Mathematical definition of tensordot operation on TensorFlow tensor

Question

I'm trying to reverse engineer the behavior of tf.tensordot axes parameter, but having a hard time.

Given the following code:

a = tf.constant([[1., 2.], [3., 4.], [4., 5.]])
b = tf.constant([1., 2.])
c = tf.constant([[1., 2.], [2., 3.], [3., 4.]])
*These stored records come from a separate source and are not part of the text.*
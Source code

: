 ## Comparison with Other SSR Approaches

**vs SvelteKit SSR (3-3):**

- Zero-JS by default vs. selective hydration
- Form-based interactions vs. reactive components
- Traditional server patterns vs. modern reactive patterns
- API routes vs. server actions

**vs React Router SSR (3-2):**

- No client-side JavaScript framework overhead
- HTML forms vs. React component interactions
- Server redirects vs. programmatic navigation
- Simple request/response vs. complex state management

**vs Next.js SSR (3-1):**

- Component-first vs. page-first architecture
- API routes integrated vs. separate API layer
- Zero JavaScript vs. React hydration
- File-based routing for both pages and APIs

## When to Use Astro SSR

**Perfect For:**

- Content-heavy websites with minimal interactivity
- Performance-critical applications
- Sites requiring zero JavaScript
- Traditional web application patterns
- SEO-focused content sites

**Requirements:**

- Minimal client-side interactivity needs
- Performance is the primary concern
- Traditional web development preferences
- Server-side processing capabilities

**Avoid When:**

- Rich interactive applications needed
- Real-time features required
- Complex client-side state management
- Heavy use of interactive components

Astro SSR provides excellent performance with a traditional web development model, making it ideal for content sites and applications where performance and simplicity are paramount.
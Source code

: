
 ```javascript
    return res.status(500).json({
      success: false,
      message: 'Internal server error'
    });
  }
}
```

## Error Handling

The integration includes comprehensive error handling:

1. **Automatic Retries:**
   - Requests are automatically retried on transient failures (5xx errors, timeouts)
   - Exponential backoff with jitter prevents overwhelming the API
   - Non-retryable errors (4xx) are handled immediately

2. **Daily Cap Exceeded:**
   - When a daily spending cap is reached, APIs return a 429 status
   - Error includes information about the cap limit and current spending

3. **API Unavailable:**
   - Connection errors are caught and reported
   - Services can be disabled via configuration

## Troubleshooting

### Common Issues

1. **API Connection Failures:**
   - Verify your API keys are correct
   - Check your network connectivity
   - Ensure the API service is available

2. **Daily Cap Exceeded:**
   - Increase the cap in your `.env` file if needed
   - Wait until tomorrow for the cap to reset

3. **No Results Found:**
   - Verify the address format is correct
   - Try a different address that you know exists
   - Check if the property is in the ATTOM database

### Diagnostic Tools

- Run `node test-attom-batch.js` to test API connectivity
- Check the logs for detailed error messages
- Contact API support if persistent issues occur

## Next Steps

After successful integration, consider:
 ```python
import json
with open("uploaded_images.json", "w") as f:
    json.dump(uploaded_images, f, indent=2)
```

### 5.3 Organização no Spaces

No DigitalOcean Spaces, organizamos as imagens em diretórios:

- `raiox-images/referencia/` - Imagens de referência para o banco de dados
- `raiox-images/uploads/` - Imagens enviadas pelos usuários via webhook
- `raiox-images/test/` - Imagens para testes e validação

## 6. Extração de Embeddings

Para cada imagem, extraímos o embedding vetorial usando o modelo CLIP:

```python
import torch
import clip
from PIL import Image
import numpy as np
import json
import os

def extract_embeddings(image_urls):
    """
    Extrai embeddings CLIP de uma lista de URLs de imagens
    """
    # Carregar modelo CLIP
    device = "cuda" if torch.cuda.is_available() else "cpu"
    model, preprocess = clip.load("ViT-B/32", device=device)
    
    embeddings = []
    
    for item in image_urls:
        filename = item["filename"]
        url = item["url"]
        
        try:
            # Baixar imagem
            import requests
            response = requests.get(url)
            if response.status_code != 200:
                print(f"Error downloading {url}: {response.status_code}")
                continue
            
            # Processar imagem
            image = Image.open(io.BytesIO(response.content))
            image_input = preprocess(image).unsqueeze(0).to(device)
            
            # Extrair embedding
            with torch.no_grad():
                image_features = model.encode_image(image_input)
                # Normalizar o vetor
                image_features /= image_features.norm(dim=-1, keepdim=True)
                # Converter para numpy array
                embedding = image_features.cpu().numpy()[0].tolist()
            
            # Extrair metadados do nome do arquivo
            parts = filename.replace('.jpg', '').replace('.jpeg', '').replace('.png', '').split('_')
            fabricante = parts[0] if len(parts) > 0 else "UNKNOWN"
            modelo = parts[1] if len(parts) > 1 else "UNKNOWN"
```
print(f'Shape of c: {c.shape}')

ct = tf.transpose(c)

print(f'Shape of ct: {ct.shape}')

print('.................')

d = tf.tensordot(a, ct, axes=1)
print(f'Shape of d: {d.shape}')
print(d)

print('.................')


e = tf.tensordot(a, ct, axes=0)
print(f'Shape of e: {e.shape}')
print(e)


print('.................')


f = tf.tensordot(a, ct, axes=2)
print(f'Shape of f: {f.shape}')
print(e)

I understand how "d" is produced, but I don't understand how "e" and "f" are produced. The TensorFlow Documentation is not sufficient for me to understand.

Answer 1

I post an intermediate answer to a subset of parameters axes can take (when axes is an integer):

axes = 0: No addition is taking place, only multiplication. For example in:

c = tf.tensordot(a, b, axes=0)

This means if a had shape m,n and b had shape o,p, then c would be of shape m,n,o,p because the elements are multiplied, but not summed up

axes = 1:

c = tf.tensordot(a, b, axes=1)

If a had shape m,n and b had shape n,o then c would be of shape m,o because the elements are multiplied, but also summed up

Will update this post once I've learned more on the topic